Exactement comme l'aura sacrale d'une icône christique a primé sur la valeur d'un objet reposant uniquement sur l'habileté de son auteur tant que le public croyait en Dieu, c'est désormais l'aura « financière » qui alimente l'art contemporain en énergie séductrice, confère à l'œuvre d'art une valeur transcendantale de substitution qui la distingue de la simple marchandise ou même de la marchandise culturelle du rang inférieur, autrement dit, ne bénéficiant pas à valeur culturelle égale, d'un « déploiement financier » aussi « captivant » ; d'un impact, alors, cultuel, et celui-ci relatif à l'adulation matérialistique. Suivant la logique de ce paradigme, un artiste est apprécié en fonction de sa capacité logistique ; son talent, et même son individualité, chère aux adeptes des ruptures rapprochées, deviennent facultatifs. Pour autant, cela ne revient pas à dire que le discours artistique de l'artiste conceptuel est dénué d'intérêt direct. Seulement, sans ce cadre, le propos artistique retournerait probablement à l'indifférence générale, car la relation qu'il entretient avec le public s'est muée en une relation d'hypocrite à hypocrite, basée sur une entente cultuelle souterraine et réciproquement souterraine, et source d'une frustration sans équivalent dans l'histoire de l'art.

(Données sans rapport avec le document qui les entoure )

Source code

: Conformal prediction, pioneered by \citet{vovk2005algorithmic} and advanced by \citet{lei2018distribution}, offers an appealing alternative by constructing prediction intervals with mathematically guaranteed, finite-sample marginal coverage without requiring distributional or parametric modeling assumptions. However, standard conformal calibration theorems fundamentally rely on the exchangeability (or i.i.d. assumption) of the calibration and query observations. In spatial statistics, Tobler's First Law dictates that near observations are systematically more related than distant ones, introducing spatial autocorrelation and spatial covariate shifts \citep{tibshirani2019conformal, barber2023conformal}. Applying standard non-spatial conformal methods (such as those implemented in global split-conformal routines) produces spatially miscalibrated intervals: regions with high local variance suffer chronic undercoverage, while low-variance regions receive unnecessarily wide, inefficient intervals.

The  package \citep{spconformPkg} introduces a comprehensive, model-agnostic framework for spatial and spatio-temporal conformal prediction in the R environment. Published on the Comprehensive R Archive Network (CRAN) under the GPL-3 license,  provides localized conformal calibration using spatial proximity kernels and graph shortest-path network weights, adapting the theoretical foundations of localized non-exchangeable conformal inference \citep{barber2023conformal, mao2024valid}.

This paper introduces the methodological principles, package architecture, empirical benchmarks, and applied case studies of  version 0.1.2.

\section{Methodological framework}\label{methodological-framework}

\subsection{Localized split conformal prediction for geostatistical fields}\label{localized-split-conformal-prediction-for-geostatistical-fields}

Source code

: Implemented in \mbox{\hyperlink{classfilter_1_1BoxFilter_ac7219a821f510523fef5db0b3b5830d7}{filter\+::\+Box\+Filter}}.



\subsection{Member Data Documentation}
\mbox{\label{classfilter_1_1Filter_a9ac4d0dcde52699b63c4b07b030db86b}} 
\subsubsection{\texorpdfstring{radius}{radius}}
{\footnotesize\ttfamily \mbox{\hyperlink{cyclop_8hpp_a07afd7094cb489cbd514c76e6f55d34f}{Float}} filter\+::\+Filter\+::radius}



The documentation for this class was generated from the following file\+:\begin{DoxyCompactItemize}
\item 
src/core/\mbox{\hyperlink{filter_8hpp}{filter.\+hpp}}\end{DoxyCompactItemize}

L'idée selon laquelle l'intérêt du public de l'art conceptuel fusionne avec la posture philosophique n'est plus au goût du jour. Qui se soucie des pavés textuels censés justifier les actions artistiques officielles ? Leurs auteurs eux-mêmes n'en sont plus tellement convaincus, leur prose relève soit du protocole académique, soit du calvaire qui ne sert plus qu'à maintenir hors de la foule le cylindre fumant de leur haut-de-forme. Dès lors que la médiation est écartée, le lien entre l'œuvre et son spectateur est rompu. Et c'est justement la réincarnation de cette médiation qui nous préoccupe, et que nous percevons sous les traits du coût de revient.
Le spectateur en pénétrant dans un musée d'art contemporain s'attend à être frappé par tout autre chose, et qui aurait le don de le transcender, et sans avoir à fournir plus d'effort qu'en levant les yeux au plafond de la chapelle Sixtine. Personne n'a de temps à consacrer pour les artistes égaux les uns des autres, qui bataillent en vain pour se distinguer. Quant à la philosophie digne de ce nom, le public sérieux sait qu'elle se trouve dans les livres. C'est un tout autre système qui s'est mis en place progressivement. Mêlé à l'art et au milieu de l'art, l'argent confine à ce dont l'homme ne peut se résoudre : le totem, la prosternation. Jamais le cocktail de l'art et de l'argent ne lui fera revivre l'ivresse authentique du catholicisme se manifestant au travers de ses commandes spectaculaires, picturales et architecturales, mais à défaut, il renoue avec certains de ces aspects en réinitialisant un semblant de phénomène de grâce : des banalités qui se métamorphosent en formes uniques, insoupçonnables, des matières modestes en structures irréalisables, des objets populaires en objets hors de prix, par le miracle de la conviction, elle-même toujours mieux conditionnée à mesure que les vieilles croyances rivales dépérissent sous son joug.
En définitive, s'il y a eu un art du beau, de l'achèvement de celui-ci a surgi un art du « riche », qui se distingue en effet du luxueux, en cela que le luxe impressionne sur le mode très classique de l'éblouissement, de l'éclat, du détail, etc, d'une manière générale du critère qualitatif, alors que le riche relève de la pure profusion et du registre quantitatif, ce qui correspond parfaitement aux aspirations globales de cette époque dite d'opulence, de la société de consommation sur laquelle règne évidemment des banques, le calcul financier, et où l'art se veut monumental du seul fait d'être monumental en proportions : ou, en somme, la valeur artistique a disparu, remplacée par la valeur d'échange.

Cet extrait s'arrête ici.